I’m not sure at what point Arthur Silber became unhinged; when I started blogging he was an interesting guy who linked to smart topics; he was one of the first bloggers who reached out for and got public support, and I helped steer a little his way; and then he re-emerged with a chestbeating rant against the war, and now has written the pluperfect bodice-ripping essay about the situation we’re in. The war is ‘the genocide in Iraq’; ‘Most Americans don’t care about the destruction of liberty here at home…’ (I noted in my earlier response to him that if that were true, dissent like his wouldn’t be written on the Internet or in agate type on page A3 of the New York Times, it would be spoken in broken voices in the courtyards of Pelican Bay); he cites with approval an essay that describes the totality of American history thus:
No one should be surprised by the cultural proclivity for violence, of course, because Americans have always been a violent people in a violent land. Once the Europeans had committed themselves to reside on this continent, they undertook to slaughter the Indians and steal their land, and to bullwhip African slaves into submission and live off their labor – endeavors they pursued with considerable success over the next two and a half centuries. Absent other convenient victims, they have battered and killed one another on the slightest pretext, or for the simple pleasure of doing so, with guns, knives, and bare hands. If you take them to be a “peace-loving people,” you haven’t been paying attention. Such violent people are easily led to war.

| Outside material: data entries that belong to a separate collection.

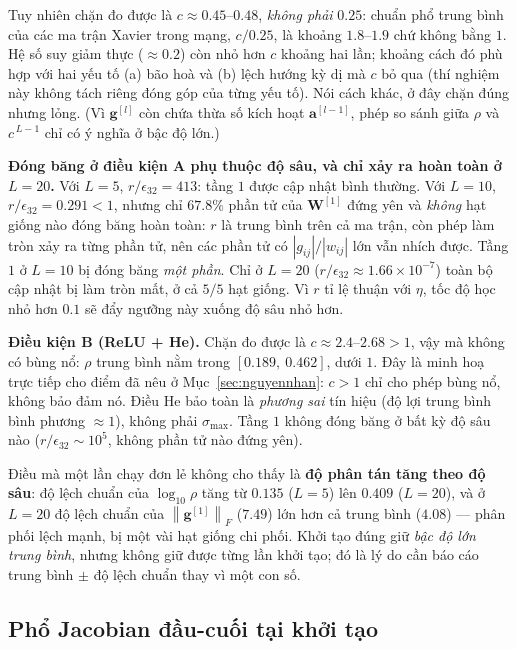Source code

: Tuy nhiên chặn đo được là $c \approx 0.45$--$0.48$, \emph{không phải} $0.25$:
chuẩn phổ trung bình của các ma trận Xavier trong mạng, $c/0.25$, là khoảng
$1.8$--$1.9$ chứ không bằng $1$.
Hệ số suy giảm thực ($\approx0.2$) còn nhỏ hơn $c$ khoảng hai lần; khoảng cách
đó phù hợp với hai yếu tố (a) bão hoà và (b) lệch hướng kỳ dị mà $c$ bỏ qua (thí nghiệm này không
tách riêng đóng góp của từng yếu tố). Nói
cách khác, ở đây chặn đúng nhưng lỏng. (Vì
$\mathbf{g}^{[l]}$ còn chứa thừa số kích hoạt $\mathbf{a}^{[l-1]}$, phép so sánh
giữa $\rho$ và $c^{\,L-1}$ chỉ có ý nghĩa ở bậc độ lớn.)

\textbf{Đóng băng ở điều kiện A phụ thuộc độ sâu, và chỉ xảy ra hoàn toàn ở
$L=20$.} Với $L=5$, $r/\epsilon_{32} = 413$: tầng $1$ được cập nhật bình thường.
Với $L=10$, $r/\epsilon_{32} = 0.291 < 1$, nhưng chỉ $67.8\%$ phần tử của
$\mathbf{W}^{[1]}$ đứng yên và \emph{không} hạt giống nào đóng băng hoàn toàn:
$r$ là trung bình trên cả ma trận, còn phép làm tròn xảy ra từng phần tử, nên các
phần tử có $|g_{ij}|/|w_{ij}|$ lớn vẫn nhích được. Tầng $1$ ở $L=10$ bị đóng
băng \emph{một phần}. Chỉ ở $L=20$ ($r/\epsilon_{32}\approx1.66\times10^{-7}$)
toàn bộ cập nhật bị làm tròn mất, ở cả $5/5$ hạt giống. Vì $r$ tỉ lệ thuận với
$\eta$, tốc độ học nhỏ hơn $0.1$ sẽ đẩy ngưỡng này xuống độ sâu nhỏ hơn.

\textbf{Điều kiện B (ReLU + He).} Chặn đo được là $c \approx 2.4$--$2.68 > 1$,
vậy mà không có bùng nổ: $\rho$ trung bình nằm trong $[0.189,\ 0.462]$, dưới
$1$. Đây là minh hoạ trực tiếp cho điểm đã nêu ở Mục~\ref{sec:nguyennhan}:
$c>1$ chỉ cho phép bùng nổ, không bảo đảm nó. Điều He bảo toàn là
\emph{phương sai} tín hiệu (độ lợi trung bình bình phương $\approx1$), không
phải $\sigma_{\max}$. Tầng $1$ không đóng băng ở bất kỳ độ sâu nào
($r/\epsilon_{32}\sim10^{5}$, không phần tử nào đứng yên).

Điều mà một lần chạy đơn lẻ không cho thấy là \textbf{độ phân tán tăng theo độ
sâu}: độ lệch chuẩn của $\log_{10}\rho$ tăng từ $0.135$ ($L=5$) lên $0.409$
($L=20$), và ở $L=20$ độ lệch chuẩn của $\left\|\mathbf{g}^{[1]}\right\|_F$
($7.49$) lớn hơn cả trung bình ($4.08$) --- phân phối lệch mạnh, bị một vài hạt
giống chi phối. Khởi tạo đúng giữ \emph{bậc độ lớn trung bình}, nhưng không giữ
được từng lần khởi tạo; đó là lý do cần báo cáo trung bình $\pm$ độ lệch chuẩn
thay vì một con số.

\subsection{Phổ Jacobian đầu-cuối tại khởi tạo}
\label{subsec:jacobian-exp}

Here is Silber in full throat:
To return to intervention and its lethally destructive and uncontrollable effects: although an attack on Iran represents the gravest threat facing us in the immediate future, it is a serious error to think that the U.S. and Iran exhaust the list of significant actors in this deadly drama. That list is now much longer than you might think. For this is one of the disastrous consequences of intervention over a period of many decades — and in fact, the Western powers’ interventions in the Middle East have gone on for more than a century: the possibilities for catastrophe multiply in every direction, and the routes to what may literally and finally be a war to end all wars can barely be counted. More than one hundred years of unjustified, unnecessary and uniformly disastrous interventions have brought us one hundred routes to hell.
The West intervenes on the passive objects that make up the populace of the Middle East; history begins a hundred years ago with the Western dismantlement of the Ottoman Empire (I’m assuming); it’s enough to make a fella swoon.
You have to read this. And you have to wonder how it is that ideas like this are so firmly rooted in so many people’s minds who ought to know better.
The sad reality is that – as I’ve said before – thinking like this empowers the ‘nuke Iran now’ crowd, because it drives out sensible thinking about what we might do that is neither insanely self-hating nor insanely belligerent.